(Extracted records)
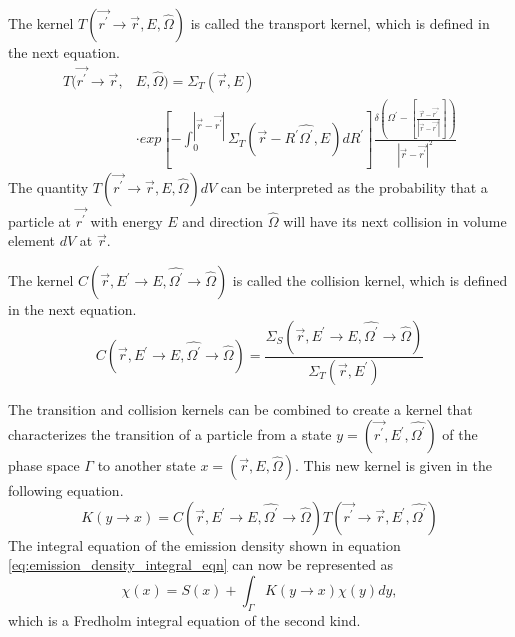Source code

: The kernel $T(\vec{r^{'}} \to \vec{r},E,\hat{\Omega})$ is called the transport
kernel, which is defined in the next equation.
\begin{equation}
  \begin{split}
    T(\vec{r^{'}} \to \vec{r},&E,\hat{\Omega}) = \Sigma_T(\vec{r},E) \\
    &\cdot exp\left[-\int_0^{|\vec{r} - \vec{r^{'}}|} 
      \Sigma_T(\vec{r}-R^{'}\hat{\Omega^{'}},E)dR^{'} \right] 
    \frac{\delta \left(\Omega^{'} - \left[\frac{\vec{r} - \vec{r^{'}}}
        {|\vec{r} - \vec{r^{'}}|}\right]\right)}
    {|\vec{r} - \vec{r^{'}}|^2} 
  \end{split}
\end{equation}
The quantity $T(\vec{r^{'}} \to \vec{r},E,\hat{\Omega})dV$ can be interpreted
as the probability that a particle at $\vec{r^{'}}$ with energy $E$ and 
direction $\hat{\Omega}$ will have its next collision in volume element $dV$
at $\vec{r}$.

The kernel $C(\vec{r},E^{'} \to E,\hat{\Omega^{'}} \to \hat{\Omega})$ is called
the collision kernel, which is defined in the next equation.
\begin{equation}
  C(\vec{r},E^{'} \to E,\hat{\Omega^{'}} \to \hat{\Omega}) = 
  \frac{\Sigma_S(\vec{r},E^{'} \to E,\hat{\Omega^{'}} \to \hat{\Omega})}
       {\Sigma_T(\vec{r},E^{'})}
\end{equation}

The transition and collision kernels can be combined to create a kernel that
characterizes the transition of a particle from a state 
$y = (\vec{r^{'}},E^{'},\hat{\Omega^{'}})$ of the phase space $\Gamma$ to another 
state $x = (\vec{r},E,\hat{\Omega})$. This new kernel is given in the following 
equation.
\begin{equation}
  K(y \to x) =
  C(\vec{r},E^{'} \to E,\hat{\Omega^{'}} \to \hat{\Omega})
    T(\vec{r^{'}} \to \vec{r},E^{'},\hat{\Omega^{'}})
\end{equation}
The integral equation of the emission density shown in equation 
\ref{eq:emission_density_integral_eqn} can now be represented as
\begin{equation*}
  \chi(x) = S(x) + \int_{\Gamma} K(y \to x)\chi(y)dy,
\end{equation*}
which is a Fredholm integral equation of the second kind. 

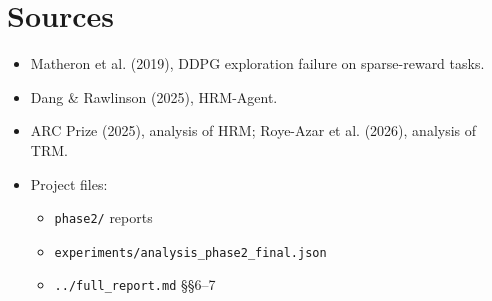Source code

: \documentclass[11pt]{article}
\begin{document}
\section*{Sources}



\begin{itemize}
\item Matheron et al. (2019), DDPG exploration failure on sparse-reward tasks.
\item Dang \& Rawlinson (2025), HRM-Agent.
\item ARC Prize (2025), analysis of HRM; Roye-Azar et al. (2026), analysis of TRM.
\item Project files:
\begin{itemize}
\item \texttt{phase2/} reports
\item \texttt{experiments/\allowbreak{}analysis\_\allowbreak{}phase2\_\allowbreak{}final.\allowbreak{}json}
\item \texttt{.\allowbreak{}.\allowbreak{}/\allowbreak{}full\_\allowbreak{}report.\allowbreak{}md} \S{}\S{}6--7
\end{itemize}
\end{itemize}
\end{document}
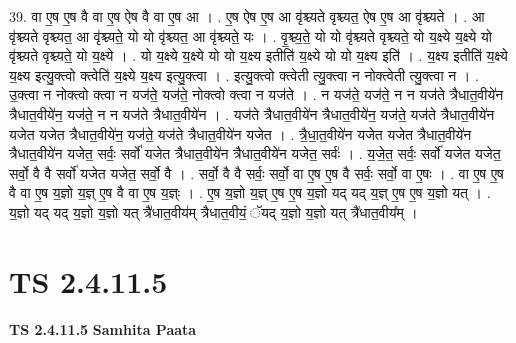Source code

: \documentclass[17pt]{extarticle}
\begin{document}
39. वा ए॒ष ए॒ष वै वा ए॒ष ऐष वै वा ए॒ष आ । . ए॒ष ऐष ए॒ष आ वृ॑श्च्यते वृश्च्यत॒ ऐष ए॒ष आ वृ॑श्च्यते । . आ वृ॑श्च्यते वृश्च्यत॒ आ वृ॑श्च्यते॒ यो यो वृ॑श्च्यत॒ आ वृ॑श्च्यते॒ यः । . वृ॒श्च्य॒ते॒ यो यो वृ॑श्च्यते वृश्च्यते॒ यो य॒क्ष्ये य॒क्ष्ये यो वृ॑श्च्यते वृश्च्यते॒ यो य॒क्ष्ये । . यो य॒क्ष्ये य॒क्ष्ये यो यो य॒क्ष्य इतीति॑ य॒क्ष्ये यो यो य॒क्ष्य इति॑ । . य॒क्ष्य इतीति॑ य॒क्ष्ये य॒क्ष्य इत्यु॒क्त्वो क्त्वेति॑ य॒क्ष्ये य॒क्ष्य इत्यु॒क्त्वा । . इत्यु॒क्त्वो क्त्वेती त्यु॒क्त्वा न नोक्त्वेती त्यु॒क्त्वा न । . उ॒क्त्वा न नोक्त्वो क्त्वा न यज॑ते॒ यज॑ते॒ नोक्त्वो क्त्वा न यज॑ते । . न यज॑ते॒ यज॑ते॒ न न यज॑ते त्रैधात॒वीये॑न त्रैधात॒वीये॑न॒ यज॑ते॒ न न यज॑ते त्रैधात॒वीये॑न । . यज॑ते त्रैधात॒वीये॑न त्रैधात॒वीये॑न॒ यज॑ते॒ यज॑ते त्रैधात॒वीये॑न यजेत यजेत त्रैधात॒वीये॑न॒ यज॑ते॒ यज॑ते त्रैधात॒वीये॑न यजेत । . त्रै॒धा॒त॒वीये॑न यजेत यजेत त्रैधात॒वीये॑न त्रैधात॒वीये॑न यजेत॒ सर्वः॒ सर्वो॑ यजेत त्रैधात॒वीये॑न त्रैधात॒वीये॑न यजेत॒ सर्वः॑ । . य॒जे॒त॒ सर्वः॒ सर्वो॑ यजेत यजेत॒ सर्वो॒ वै वै सर्वो॑ यजेत यजेत॒ सर्वो॒ वै । . सर्वो॒ वै वै सर्वः॒ सर्वो॒ वा ए॒ष ए॒ष वै सर्वः॒ सर्वो॒ वा ए॒षः । . वा ए॒ष ए॒ष वै वा ए॒ष य॒ज्ञो य॒ज्ञ् ए॒ष वै वा ए॒ष य॒ज्ञ्ः । . ए॒ष य॒ज्ञो य॒ज्ञ् ए॒ष ए॒ष य॒ज्ञो यद् यद् य॒ज्ञ् ए॒ष ए॒ष य॒ज्ञो यत् । . य॒ज्ञो यद् यद् य॒ज्ञो य॒ज्ञो यत् त्रै॑धात॒वीय॑म् त्रैधात॒वीयं॒ ॅयद् य॒ज्ञो य॒ज्ञो यत् त्रै॑धात॒वीय᳚म् । \newline
\pagebreak
{}

\section{ TS 2.4.11.5 }

\textbf{TS 2.4.11.5 } \newline
\textbf{Samhita Paata} \newline
\end{document}
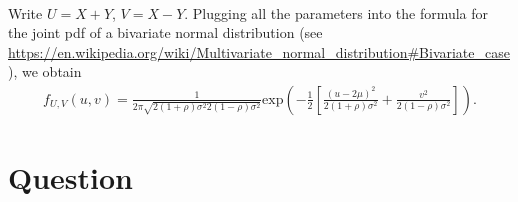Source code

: \begin{exercise}
\begin{solution}
\begin{enumerate}
\begin{align}
    \end{align}
    Write $U = X+Y$, $V = X - Y$. Plugging all the parameters into the formula for the joint pdf of a bivariate normal distribution (see \url{https://en.wikipedia.org/wiki/Multivariate_normal_distribution#Bivariate_case}), we obtain
    \begin{align}
        f_{U,V}(u,v) = \frac{1}{2\pi\sqrt{2(1+\rho)\sigma^2 2(1-\rho)\sigma^2} } \text{exp}\left(-\frac{1}{2}\left[\frac{(u - 2\mu)^2}{2(1+\rho)\sigma^2} + \frac{v^2}{2(1-\rho)\sigma^2} \right]\right).
    \end{align}
\end{enumerate}
\end{solution}
\end{exercise}

\section*{Question}
\label{sec:question-3}


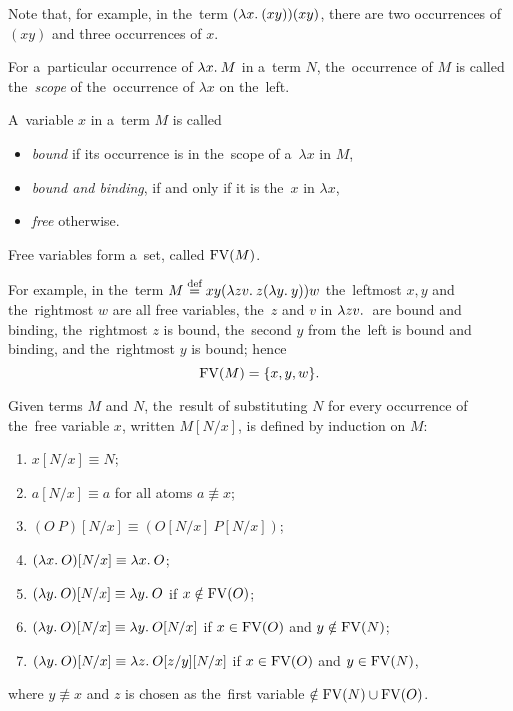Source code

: Note that, for example, in the~term $(\lambda x . \: ( x y)) (x y)$, there are two
occurrences of $(x y)$ and three occurrences of $x$.

\begin{definition}
  For a~particular occurrence of $\lambda x . \: M$ in a~term $N$, the~occurrence of $M$
  is called the~\emph{scope} of the~occurrence of $\lambda x$ on the~left.
\end{definition}

\begin{definition}
  A~variable $x$ in a~term $M$ is called
  \begin{itemize}
    \item \emph{bound} if its occurrence is in the~scope of a~$\lambda x$ in
      $M$,
    \item \emph{bound and binding}, if and only if it is the~$x$ in $\lambda x$,
    \item \emph{free} otherwise.
  \end{itemize}
  Free variables form a~set, called $\mathrm{FV}(M)$.
\end{definition}

For example, in the~term $M \overset{\textrm{def}}{=} xy(\lambda zv . \: z (\lambda y . \: y))w$ the~leftmost
$x, y$ and the~rightmost $w$ are all free variables, the~$z$ and $v$ in
$\lambda zv . \: $ are bound and binding, the~rightmost $z$ is bound, the~second $y$
from the~left is bound and binding, and the~rightmost $y$ is bound;
hence
\[
  \mathrm{FV}(M) = \{x, y, w\} .
\]

\begin{definition}[Substitution]\label{def:substitution}
  Given terms $M$ and $N$, the~result of substituting $N$ for every occurrence
  of the~free variable $x$, written $M[N/x]$, is defined by induction on $M$:
  \begin{enumerate}
    \item $x[N/x]  \equiv N$;
    \item $a[N/x]  \equiv a$  \hfill for all atoms $a \not\equiv x$;
    \item $(O \: P)[N/x]  \equiv (O[N/x] \: P[N/x])$;
    \item $(\lambda x . \: O)[N/x]  \equiv \lambda x . \: O$;
    \item $(\lambda y . \: O)[N/x]  \equiv \lambda y . \: O$ \hfill if $x \notin \mathrm{FV}(O)$;
    \item $(\lambda y . \: O)[N/x]  \equiv \lambda y . \: O[N/x]$
      \hfill if $x \in \mathrm{FV}(O)$ and $y \notin \mathrm{FV}(N)$;
    \item \label{def:substitution:g_item} $(\lambda y . \: O)[N/x]
      \equiv \lambda z . \: O[z/y][N/x]$ \hfill if $x \in \mathrm{FV}(O)$ and $y \in \mathrm{FV}(N)$,
  \end{enumerate}
  where $y \not\equiv x$ and $z$ is chosen as the~first variable $\notin \mathrm{FV}(N)
  \cup \mathrm{FV}(O)$.
\end{definition}

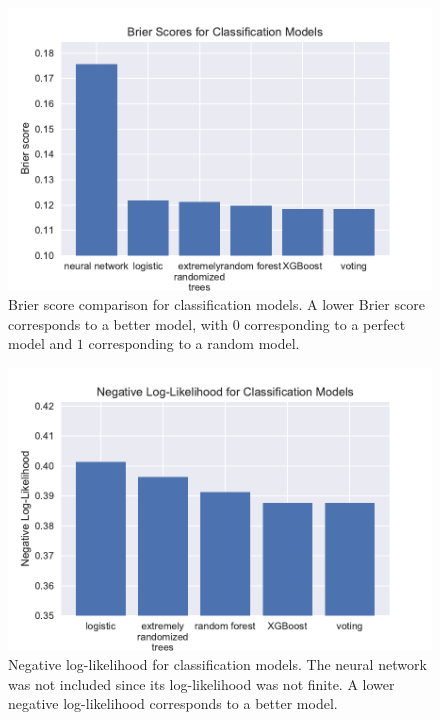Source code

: \documentclass[12pt]{article}
\begin{document}
\begin{figure}[!htbp]
    \centering
    \includegraphics[width=\textwidth]{graphics/classification_brier}
    \caption{Brier score comparison for classification models. A lower Brier score corresponds to a better model, with $0$ corresponding to a perfect model and $1$ corresponding to a random model.}
    \label{fig:brier}
\end{figure}

\begin{figure}[!htbp]
    \centering
    \includegraphics[width=\textwidth]{graphics/classification_loglik}
    \caption{Negative log-likelihood for classification models. The neural network was not included since its log-likelihood was not finite. A lower negative log-likelihood corresponds to a better model.}
    \label{fig:log_likelihood}
\end{figure}
\end{document}
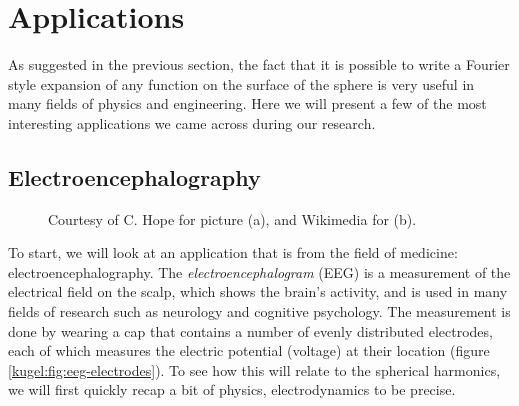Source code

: 
\section{Applications}

As suggested in the previous section, the fact that it is possible to write a
Fourier style expansion of any function on the surface of the sphere is very
useful in many fields of physics and engineering. Here we will present a few of
the most interesting applications we came across during our research.

\subsection{Electroencephalography}

\begin{figure}
  \centering
  \qquad
  \caption{
    Courtesy of C. Hope \cite{sheerman-chase_volunteer_2012} for picture (a),
    and Wikimedia \cite{maschen_english_2013} for (b).
    \label{kugel:fig:eeg}
  }
\end{figure}

To start, we will look at an application that is from the field of medicine:
electroencephalography. The \emph{electroencephalogram} (EEG) is a measurement
of the electrical field on the scalp, which shows the brain's activity, and is
used in many fields of research such as neurology and cognitive psychology.  The
measurement is done by wearing a cap that contains a number of evenly
distributed electrodes, each of which measures the electric potential (voltage)
at their location (figure \ref{kugel:fig:eeg-electrodes}).  To see how this will
relate to the spherical harmonics, we will first quickly recap a bit of physics,
electrodynamics to be precise.

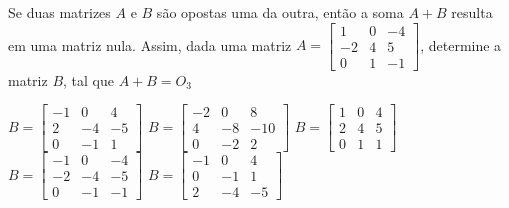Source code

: Se duas matrizes $A$ e $B$ são opostas uma da outra, então a soma $A+B$ resulta em uma matriz nula. Assim, dada uma matriz $A = \left[ \begin{array}{ccc}
1 & 0 & -4 \\
-2 & 4 & 5 \\
0 & 1 & -1
\end{array} \right]$, determine a matriz $B$, tal que $A+B=O_3$

$B = \left[ \begin{array}{ccc} -1 & 0 & 4 \\ 2 & -4 & -5 \\ 0 & -1 & 1 \end{array} \right]$
$B = \left[ \begin{array}{ccc} -2 & 0 & 8 \\ 4 & -8 & -10 \\ 0 & -2 & 2 \end{array} \right]$
$B = \left[ \begin{array}{ccc} 1 & 0 & 4 \\ 2 & 4 & 5 \\ 0 & 1 & 1 \end{array} \right]$
$B = \left[ \begin{array}{ccc} -1 & 0 & -4 \\ -2 & -4 & -5 \\ 0 & -1 & -1 \end{array} \right]$
$B = \left[ \begin{array}{ccc} -1 & 0 & 4 \\ 0 & -1 & 1 \\ 2 & -4 & -5 \end{array} \right]$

● Task item: How many of the lines above include the word "matriz"? Only the number should be given.

● Reply to the task: 2